Une fois au plaf, que faire ? Les options sont nombreuses mais aucune ne fait réellement rêver. Ça choufleurise de partout, les plafonds sont bas et il y a pas mal d’ombre, il nous faut pourtant « quitter le bord de la piscine » comme le dit si bien Damien lorsqu’il s’agit de quitter l’appui rassurant du relief et chercher le thermique plus devant. Avec Ludo, on fait une première incursion vers le Nord-Ouest, on est pas mal contrés et les varios croisés ne sont pas ouf. On rebrousse chemin, moi qui avais l’impression d’avoir fait quelques bornes que nenni, c’est juste parce qu’on avait le vent dans le pif ! Me revoici au point de départ. La masse d’air n’est pas des plus agréables et j’ai de nouveau une attaque de genoux qui claquent mais moins fort que la veille. On serre les dents et on avance. Revenus au-dessus du déco, Dam’s nous invite à poursuivre vers les Aiguilles de Chabrière. On est à ras le plafond et j’ai peur de l’aspiration du nuage. Je prends donc mes marges puis raccroche le relief ultra bas. J’ai Manu devant moi, voyons si l’on trouve quelque chose. Bingo, je sens quelque chose, celui-là je le garde, il faut enrouler serré tout en acceptant de se faire décaler dans la brise qui lèche le relief.
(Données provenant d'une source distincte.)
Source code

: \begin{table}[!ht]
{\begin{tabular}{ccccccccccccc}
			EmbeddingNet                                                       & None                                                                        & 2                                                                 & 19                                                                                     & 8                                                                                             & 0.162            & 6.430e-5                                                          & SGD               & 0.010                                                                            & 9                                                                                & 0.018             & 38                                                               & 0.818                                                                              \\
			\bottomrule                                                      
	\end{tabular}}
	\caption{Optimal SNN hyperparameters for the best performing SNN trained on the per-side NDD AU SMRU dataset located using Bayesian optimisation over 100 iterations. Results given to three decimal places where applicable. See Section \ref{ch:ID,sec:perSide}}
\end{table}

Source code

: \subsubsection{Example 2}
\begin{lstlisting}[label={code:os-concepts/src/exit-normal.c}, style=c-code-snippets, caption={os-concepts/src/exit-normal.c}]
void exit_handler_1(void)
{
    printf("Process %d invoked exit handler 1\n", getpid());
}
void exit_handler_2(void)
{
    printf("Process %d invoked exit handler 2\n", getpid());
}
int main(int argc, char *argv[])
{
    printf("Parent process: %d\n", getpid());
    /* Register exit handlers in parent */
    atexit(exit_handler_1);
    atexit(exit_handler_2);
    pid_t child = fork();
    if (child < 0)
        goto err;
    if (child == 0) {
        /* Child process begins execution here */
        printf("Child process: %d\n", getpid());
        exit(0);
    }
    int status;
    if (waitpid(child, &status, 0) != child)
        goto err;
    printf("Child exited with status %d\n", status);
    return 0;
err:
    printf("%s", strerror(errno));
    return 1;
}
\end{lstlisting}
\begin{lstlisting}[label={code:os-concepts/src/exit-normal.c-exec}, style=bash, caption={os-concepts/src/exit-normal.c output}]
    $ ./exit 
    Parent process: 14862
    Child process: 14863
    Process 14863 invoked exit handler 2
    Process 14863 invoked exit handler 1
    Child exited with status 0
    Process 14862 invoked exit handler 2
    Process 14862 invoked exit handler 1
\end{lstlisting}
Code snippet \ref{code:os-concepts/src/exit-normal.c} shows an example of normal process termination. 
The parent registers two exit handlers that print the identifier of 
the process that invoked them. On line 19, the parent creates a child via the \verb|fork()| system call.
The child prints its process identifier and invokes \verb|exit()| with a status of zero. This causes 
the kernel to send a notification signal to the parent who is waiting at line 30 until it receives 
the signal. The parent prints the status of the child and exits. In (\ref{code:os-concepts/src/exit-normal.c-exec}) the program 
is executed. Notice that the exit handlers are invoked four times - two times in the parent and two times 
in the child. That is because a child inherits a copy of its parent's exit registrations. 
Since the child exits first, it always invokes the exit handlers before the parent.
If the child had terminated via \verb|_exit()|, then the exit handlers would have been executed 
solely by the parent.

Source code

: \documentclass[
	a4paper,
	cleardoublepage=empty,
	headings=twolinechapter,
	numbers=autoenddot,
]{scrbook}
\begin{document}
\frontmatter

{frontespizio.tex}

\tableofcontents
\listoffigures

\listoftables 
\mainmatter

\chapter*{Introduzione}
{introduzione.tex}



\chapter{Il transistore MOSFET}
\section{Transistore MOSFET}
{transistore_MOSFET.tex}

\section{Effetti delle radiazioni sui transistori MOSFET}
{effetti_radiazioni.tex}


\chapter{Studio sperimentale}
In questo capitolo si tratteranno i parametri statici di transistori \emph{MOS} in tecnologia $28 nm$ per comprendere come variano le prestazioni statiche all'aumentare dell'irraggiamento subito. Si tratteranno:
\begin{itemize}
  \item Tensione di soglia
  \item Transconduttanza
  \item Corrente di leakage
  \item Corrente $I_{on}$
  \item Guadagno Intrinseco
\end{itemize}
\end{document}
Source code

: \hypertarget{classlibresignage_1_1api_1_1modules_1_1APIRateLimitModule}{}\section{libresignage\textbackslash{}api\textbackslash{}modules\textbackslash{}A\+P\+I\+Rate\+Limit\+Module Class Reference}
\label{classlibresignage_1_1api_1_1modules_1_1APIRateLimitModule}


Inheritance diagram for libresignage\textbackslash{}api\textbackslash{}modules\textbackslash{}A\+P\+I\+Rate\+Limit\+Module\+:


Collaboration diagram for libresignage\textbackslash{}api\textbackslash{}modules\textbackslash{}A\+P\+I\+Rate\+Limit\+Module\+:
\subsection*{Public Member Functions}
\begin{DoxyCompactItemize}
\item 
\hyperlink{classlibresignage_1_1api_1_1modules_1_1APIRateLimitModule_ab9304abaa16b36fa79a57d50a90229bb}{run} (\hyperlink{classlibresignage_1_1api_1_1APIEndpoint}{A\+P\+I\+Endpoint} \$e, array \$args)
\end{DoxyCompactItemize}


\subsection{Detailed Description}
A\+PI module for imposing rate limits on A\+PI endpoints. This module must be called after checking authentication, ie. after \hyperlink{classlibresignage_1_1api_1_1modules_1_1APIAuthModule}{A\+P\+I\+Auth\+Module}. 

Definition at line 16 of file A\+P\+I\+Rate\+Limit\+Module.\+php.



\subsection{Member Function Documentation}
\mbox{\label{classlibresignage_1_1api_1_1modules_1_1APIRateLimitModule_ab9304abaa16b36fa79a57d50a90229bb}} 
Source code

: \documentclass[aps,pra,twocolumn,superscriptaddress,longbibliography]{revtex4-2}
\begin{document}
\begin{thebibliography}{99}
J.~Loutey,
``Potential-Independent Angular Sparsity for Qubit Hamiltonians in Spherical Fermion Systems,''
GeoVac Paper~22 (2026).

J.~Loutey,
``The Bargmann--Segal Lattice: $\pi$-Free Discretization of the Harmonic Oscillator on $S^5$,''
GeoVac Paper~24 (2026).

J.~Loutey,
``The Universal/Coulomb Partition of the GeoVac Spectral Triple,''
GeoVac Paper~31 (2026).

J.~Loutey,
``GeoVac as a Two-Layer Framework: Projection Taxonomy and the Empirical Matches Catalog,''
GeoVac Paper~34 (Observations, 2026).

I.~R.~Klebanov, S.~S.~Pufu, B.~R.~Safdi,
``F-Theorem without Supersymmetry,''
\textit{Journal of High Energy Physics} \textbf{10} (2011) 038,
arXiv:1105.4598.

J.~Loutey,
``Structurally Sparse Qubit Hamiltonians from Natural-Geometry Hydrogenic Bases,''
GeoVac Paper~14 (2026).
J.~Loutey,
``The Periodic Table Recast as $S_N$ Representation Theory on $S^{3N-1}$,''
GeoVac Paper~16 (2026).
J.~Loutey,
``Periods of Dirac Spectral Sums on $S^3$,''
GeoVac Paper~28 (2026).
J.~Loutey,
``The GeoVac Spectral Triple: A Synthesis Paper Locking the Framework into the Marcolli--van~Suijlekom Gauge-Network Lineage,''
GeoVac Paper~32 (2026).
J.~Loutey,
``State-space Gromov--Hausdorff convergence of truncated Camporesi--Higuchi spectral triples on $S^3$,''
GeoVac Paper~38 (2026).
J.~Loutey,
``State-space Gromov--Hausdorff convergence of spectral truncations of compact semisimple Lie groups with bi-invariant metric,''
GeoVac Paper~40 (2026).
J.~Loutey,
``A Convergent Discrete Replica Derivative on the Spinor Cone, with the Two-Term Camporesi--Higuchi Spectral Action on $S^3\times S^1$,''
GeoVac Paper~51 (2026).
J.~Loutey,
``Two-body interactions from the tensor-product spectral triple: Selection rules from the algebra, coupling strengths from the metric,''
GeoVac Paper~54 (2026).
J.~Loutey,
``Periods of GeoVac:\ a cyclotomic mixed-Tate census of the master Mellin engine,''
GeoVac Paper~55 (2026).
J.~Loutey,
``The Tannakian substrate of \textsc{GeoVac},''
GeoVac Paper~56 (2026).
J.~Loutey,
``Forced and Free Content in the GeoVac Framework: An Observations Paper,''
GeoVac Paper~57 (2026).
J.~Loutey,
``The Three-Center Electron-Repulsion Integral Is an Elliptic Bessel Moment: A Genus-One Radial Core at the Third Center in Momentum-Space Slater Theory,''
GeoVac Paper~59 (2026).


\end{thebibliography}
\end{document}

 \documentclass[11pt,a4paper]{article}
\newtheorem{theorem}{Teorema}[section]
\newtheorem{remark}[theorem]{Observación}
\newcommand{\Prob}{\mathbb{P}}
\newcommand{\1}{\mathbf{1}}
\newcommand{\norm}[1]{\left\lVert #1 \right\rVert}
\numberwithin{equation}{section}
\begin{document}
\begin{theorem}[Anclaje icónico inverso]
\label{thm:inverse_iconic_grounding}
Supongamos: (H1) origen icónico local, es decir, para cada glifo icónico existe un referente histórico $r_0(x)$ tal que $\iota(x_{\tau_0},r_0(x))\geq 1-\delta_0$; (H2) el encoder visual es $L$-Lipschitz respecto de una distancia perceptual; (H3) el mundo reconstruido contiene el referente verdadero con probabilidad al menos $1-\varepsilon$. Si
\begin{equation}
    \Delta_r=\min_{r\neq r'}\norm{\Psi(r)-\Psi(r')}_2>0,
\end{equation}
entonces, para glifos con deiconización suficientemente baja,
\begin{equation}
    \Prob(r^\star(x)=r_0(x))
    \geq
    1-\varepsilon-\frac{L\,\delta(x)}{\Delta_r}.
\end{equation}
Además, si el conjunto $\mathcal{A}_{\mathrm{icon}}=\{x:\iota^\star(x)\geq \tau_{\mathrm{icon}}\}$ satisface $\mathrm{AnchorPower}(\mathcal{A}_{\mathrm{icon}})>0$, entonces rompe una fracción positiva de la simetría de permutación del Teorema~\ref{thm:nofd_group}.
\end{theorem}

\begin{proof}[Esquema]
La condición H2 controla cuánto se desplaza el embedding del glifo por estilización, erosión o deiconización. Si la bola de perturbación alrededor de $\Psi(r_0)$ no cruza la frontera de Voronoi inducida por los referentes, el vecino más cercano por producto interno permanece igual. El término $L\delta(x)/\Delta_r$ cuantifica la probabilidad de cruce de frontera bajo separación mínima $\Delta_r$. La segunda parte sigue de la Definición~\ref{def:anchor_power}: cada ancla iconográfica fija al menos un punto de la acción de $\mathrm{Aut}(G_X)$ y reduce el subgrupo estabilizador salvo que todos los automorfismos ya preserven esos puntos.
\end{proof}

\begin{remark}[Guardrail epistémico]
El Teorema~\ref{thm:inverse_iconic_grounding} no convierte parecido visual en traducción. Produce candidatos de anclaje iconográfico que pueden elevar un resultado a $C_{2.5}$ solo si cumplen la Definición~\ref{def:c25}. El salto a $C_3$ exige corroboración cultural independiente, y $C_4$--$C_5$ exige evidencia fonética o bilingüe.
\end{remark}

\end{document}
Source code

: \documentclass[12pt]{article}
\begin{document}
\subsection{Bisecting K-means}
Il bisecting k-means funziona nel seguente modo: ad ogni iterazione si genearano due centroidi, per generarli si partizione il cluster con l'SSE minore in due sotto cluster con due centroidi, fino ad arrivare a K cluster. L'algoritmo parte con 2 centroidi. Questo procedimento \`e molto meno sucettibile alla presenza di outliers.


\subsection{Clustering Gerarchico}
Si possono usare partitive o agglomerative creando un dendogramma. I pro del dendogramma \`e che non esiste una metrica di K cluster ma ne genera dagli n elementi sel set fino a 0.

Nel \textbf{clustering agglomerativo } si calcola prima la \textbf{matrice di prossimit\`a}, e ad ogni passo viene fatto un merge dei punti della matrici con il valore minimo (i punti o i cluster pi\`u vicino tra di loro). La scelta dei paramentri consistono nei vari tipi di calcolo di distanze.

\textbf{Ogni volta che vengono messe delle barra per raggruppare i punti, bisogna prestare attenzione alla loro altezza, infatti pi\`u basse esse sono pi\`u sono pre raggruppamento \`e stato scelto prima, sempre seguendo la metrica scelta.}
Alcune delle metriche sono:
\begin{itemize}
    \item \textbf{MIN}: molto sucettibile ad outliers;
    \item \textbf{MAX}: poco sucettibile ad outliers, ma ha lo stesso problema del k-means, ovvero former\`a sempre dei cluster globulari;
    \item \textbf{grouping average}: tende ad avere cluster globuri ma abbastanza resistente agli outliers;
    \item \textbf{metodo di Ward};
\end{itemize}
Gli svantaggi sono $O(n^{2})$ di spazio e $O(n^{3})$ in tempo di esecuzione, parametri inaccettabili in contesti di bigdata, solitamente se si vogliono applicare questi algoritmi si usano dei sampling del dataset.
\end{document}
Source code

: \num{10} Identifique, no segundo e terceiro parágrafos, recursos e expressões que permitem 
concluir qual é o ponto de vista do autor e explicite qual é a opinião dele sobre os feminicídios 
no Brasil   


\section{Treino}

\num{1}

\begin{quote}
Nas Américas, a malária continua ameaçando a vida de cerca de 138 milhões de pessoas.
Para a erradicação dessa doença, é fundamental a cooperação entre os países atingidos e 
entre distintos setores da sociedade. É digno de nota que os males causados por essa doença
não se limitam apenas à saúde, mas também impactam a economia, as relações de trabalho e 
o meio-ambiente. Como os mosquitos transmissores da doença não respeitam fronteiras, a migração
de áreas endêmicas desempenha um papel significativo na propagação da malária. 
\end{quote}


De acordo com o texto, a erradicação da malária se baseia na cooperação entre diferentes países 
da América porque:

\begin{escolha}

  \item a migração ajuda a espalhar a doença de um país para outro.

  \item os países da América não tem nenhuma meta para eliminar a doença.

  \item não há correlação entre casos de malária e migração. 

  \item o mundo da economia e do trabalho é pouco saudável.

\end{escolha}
Je fais les choses bien et je rejoins rapidement le plaf au grand dam de Simon qui peine un peu plus derrière et qui s’exclame en radio « put*** mais t’es vraiment une machine en thermique » suivi de Damien qui renchérit « tu m’enlèves les mots de la bouche » et bien malgré le froid qui règne sous le nuage, je sens le rose me monter aux joues ^^.

Les Aiguilles de Chabrière sont enfin sorties de leur couette cotonneuse et je remercie mentalement Damien de nous avoir poussés à nous y rendre, toute seule, je n’aurais jamais osé et là maintenant, bien perchée, je savoure la vue. Ça a un petit côté « dolomites » très agréable pour les yeux qui ravive mes souvenirs d’Italie. J’ai finalement le « Go » de Damien pour partir en transition vers le Mont Guillaume, trop contente de bouger enfin ! Nous sommes suivis par Manu tandis que Pierre a pris une trajectoire peu banale en vallée. Le reste du groupe malheureusement se vache de ci de là. Pierre se refait on-ne-sait-pas comment en milieu de vallée tandis que je rejoins le Mont Guillaume où je trouve le premier thermique plaisant de la journée. Je suis rejointe dans mon ascendance par Damien qui me crie « tain’ mais t’es une machine en thermique ! » je rougis jusqu’aux oreilles et je profite de l’ascendance smooth. Je savoure vraiment le compliment associé à la beauté des lieux, la douceur du thermique que l’on enroule et je me détends. Manu le warrior finit par nous rejoindre et nous voilà partis en transition vers le Méale. On a une excellente finesse grâce à la brise de la Durance qui nous pousse, je gobe une pompote, je sens que j’ai mis le mood en mode « cross », je reconnais mon ancien moi, ça fait du bien. La belle Omega X-Alps de Damien flotte devant moi, je regarde le lac, c’est de toute beauté. Après un début de vol stressant et poussif, que c’est bon de filer à plus de 50 km/h vers notre prochain sommet. On aurait pu transiter directement sur le Mont Orel mais on reste sur l’idée du Méale parce que c’est là que Pierre se trouve après une traversée de vallée que les locaux n’auraient jamais envisagée.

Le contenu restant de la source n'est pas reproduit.